The transmission of fluids can be divided into two broad groups:

  1. The safe movement within the plant, of process materials - Raw Materials, Intermediate Products and Finished Products.
  2. Provision of the necessary services fluids for the operation and control of plant equipment and its safety; such as - Dry Instrument Air, Utility Air, Cooling Water, Potable Water, Steam Supplies and Inert Gas Supplies… etc.


Piping is manufactured in many sizes, materials and thicknesses.

The size of a pipeline normally refers to its Inside Diameter (ID), and this factor depends upon the maximum expected VOLUME of Fluid to be transported.

The material of construction of a pipeline depends upon various factors such as :

  1. The type of fluid to be carried - Its Temperature, Pressure, Corrosive and Erosive Properties and the life expectancy of the Pipeline … etc.
  2. The Thickness of pipe material depends upon the maximum expected Pressure of the transported fluid and, again, its corrosive and erosive properties and the life expectancy of the Pipeline … etc.
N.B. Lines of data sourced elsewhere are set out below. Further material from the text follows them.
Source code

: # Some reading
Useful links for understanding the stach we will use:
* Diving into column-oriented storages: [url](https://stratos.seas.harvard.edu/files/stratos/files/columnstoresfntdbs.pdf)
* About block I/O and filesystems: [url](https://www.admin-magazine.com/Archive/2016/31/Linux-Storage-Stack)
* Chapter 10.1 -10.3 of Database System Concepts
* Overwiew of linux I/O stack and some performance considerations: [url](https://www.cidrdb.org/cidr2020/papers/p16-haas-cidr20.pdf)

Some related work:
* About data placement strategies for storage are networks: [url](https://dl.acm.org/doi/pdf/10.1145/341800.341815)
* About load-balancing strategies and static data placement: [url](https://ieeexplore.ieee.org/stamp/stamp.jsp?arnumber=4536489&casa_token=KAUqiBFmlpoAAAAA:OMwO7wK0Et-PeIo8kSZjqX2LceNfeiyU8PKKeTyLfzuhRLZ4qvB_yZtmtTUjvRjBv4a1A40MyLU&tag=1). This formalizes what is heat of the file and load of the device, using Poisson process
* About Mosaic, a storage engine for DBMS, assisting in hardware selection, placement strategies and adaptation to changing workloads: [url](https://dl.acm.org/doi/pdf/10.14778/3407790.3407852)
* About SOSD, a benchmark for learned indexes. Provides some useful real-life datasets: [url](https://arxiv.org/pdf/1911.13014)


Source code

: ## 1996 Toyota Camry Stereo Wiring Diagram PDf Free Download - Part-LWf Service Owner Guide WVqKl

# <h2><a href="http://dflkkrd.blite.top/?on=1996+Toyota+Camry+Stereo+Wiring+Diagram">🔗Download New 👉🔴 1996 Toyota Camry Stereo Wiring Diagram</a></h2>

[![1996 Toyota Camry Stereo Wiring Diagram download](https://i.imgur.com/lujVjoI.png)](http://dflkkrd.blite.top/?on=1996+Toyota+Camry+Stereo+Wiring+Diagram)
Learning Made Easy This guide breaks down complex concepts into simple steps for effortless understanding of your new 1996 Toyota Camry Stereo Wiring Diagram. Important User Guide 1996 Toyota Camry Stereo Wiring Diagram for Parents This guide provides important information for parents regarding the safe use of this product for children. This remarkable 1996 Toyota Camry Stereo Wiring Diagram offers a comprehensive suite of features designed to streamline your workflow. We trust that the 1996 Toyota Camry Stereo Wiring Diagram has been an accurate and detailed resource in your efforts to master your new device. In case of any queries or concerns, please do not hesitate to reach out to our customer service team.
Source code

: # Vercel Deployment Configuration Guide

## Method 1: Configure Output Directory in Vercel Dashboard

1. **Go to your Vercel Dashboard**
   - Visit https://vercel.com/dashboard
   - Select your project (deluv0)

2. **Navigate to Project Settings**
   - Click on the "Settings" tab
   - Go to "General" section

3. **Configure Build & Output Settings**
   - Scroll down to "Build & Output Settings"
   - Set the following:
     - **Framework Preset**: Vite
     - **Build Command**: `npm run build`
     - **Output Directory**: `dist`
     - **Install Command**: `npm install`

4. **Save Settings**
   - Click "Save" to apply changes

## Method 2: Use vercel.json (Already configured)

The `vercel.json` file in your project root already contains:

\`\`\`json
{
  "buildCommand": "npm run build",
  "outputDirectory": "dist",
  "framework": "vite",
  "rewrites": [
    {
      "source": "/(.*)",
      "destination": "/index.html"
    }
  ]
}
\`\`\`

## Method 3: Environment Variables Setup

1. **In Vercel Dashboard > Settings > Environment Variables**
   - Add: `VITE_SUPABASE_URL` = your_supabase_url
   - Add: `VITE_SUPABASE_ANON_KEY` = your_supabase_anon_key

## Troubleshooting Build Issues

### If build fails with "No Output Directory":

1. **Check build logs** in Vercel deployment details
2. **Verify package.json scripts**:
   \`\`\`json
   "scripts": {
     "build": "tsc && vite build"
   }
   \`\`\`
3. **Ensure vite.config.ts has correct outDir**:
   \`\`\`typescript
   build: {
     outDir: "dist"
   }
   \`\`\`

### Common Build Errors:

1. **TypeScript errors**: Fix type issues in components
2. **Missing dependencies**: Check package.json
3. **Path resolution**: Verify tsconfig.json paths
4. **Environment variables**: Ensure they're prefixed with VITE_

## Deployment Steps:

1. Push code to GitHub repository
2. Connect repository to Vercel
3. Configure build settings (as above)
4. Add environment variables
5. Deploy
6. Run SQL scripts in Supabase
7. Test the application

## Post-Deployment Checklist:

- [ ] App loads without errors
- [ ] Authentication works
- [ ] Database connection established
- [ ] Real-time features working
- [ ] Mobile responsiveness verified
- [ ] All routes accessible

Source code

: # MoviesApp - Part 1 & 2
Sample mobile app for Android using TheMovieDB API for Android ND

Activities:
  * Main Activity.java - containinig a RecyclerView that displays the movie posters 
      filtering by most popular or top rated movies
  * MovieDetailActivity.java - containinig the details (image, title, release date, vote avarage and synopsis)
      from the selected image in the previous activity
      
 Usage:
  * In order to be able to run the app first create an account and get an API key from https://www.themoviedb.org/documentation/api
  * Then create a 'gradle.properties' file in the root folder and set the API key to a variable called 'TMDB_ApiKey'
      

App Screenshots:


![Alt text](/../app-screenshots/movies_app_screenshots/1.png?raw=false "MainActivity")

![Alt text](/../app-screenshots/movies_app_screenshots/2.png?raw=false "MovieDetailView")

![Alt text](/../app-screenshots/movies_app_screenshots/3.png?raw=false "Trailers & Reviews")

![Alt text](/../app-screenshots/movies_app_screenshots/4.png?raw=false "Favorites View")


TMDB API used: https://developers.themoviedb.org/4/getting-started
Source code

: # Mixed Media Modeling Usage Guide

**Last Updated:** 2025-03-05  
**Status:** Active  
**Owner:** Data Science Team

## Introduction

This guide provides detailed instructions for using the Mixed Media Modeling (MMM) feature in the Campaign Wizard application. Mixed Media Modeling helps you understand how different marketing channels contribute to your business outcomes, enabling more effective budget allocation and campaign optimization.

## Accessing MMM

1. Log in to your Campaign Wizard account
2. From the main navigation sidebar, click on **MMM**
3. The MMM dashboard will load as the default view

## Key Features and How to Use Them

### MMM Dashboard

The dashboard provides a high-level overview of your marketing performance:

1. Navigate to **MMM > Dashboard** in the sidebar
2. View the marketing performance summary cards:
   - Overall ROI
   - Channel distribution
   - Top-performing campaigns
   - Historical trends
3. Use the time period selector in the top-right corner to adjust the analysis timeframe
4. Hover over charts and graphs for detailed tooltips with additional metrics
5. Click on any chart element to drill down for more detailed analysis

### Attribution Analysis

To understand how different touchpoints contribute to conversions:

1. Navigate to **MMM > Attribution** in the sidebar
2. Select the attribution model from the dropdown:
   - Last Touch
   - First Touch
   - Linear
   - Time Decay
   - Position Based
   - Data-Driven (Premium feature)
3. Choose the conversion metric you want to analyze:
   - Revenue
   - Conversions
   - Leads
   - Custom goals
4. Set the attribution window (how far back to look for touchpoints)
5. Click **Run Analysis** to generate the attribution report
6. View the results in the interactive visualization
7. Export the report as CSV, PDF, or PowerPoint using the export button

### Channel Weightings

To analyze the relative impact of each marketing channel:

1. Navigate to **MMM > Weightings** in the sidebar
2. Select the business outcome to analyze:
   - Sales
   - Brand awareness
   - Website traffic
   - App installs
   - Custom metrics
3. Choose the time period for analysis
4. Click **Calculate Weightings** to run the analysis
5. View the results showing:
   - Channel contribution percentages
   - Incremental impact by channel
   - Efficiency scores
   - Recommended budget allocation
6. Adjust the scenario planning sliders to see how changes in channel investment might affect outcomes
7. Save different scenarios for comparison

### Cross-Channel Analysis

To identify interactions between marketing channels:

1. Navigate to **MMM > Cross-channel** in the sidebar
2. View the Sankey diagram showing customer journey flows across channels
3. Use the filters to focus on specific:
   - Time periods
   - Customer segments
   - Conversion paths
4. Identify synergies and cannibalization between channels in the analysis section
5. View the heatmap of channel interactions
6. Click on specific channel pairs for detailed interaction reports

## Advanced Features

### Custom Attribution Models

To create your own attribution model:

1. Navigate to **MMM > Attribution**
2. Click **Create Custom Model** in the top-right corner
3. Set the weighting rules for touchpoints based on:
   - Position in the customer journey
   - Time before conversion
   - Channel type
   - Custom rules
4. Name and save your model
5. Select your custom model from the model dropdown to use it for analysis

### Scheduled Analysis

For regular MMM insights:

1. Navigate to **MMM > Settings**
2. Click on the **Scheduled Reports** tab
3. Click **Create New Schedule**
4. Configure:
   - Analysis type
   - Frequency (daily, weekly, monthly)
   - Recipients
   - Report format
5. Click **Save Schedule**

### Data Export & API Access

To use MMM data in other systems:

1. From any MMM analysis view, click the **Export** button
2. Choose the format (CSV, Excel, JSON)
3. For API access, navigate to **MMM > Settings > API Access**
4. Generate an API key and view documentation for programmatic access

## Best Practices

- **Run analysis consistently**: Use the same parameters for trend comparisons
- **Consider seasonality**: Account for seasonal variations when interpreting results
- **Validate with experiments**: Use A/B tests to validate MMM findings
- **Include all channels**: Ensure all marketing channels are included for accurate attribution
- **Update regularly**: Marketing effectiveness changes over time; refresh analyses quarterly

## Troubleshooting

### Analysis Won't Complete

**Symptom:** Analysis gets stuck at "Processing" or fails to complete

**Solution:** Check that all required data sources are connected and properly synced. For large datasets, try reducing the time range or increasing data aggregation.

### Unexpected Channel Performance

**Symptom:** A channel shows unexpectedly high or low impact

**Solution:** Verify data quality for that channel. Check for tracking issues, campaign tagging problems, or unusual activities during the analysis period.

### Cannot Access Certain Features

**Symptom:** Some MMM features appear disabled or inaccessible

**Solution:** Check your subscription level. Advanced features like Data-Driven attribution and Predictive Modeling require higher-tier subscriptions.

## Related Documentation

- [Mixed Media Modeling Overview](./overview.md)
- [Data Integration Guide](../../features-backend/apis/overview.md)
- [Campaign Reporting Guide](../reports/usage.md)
Some examples of piping materials are: - Cast iron, mild steel, carbon steel, stainless steel, aluminium, copper, plastic, fibre-glass and concrete. Other special substances are used depending upon the nature of the fluids.

An important factor in material selection is, of course, the COST. However, the selection should put safety before cost.

Other factors to be considered in pipeline construction are; - the weight of the pipe with its contents and the fittings, the thermal expansion due to internal and external temperatures and the erosive and corrosive conditions of the environment through which the pipeline is passing - i.e. whether it is above or under the ground or in water ..etc. Factors of this nature also govern the protection of the pipe material - coating types, wrapping, lagging and Corrosion Protection methods (CP). In many cases, a Corrosion Inhibitor is injected into the fluid as it enters the pipeline.

Where a pipeline is carrying very hot or very cold materials, it will be lagged with a suitable material which prevents heat loss or heat gain and help to protect personnel from burns - (a cold burn can be just as painful as a heat burn). Also, liquids which have a high viscosity are usually transported in lagged piping and may also have steam or electrical 'tracing' running inside the lagging to maintain the liquid fluidity.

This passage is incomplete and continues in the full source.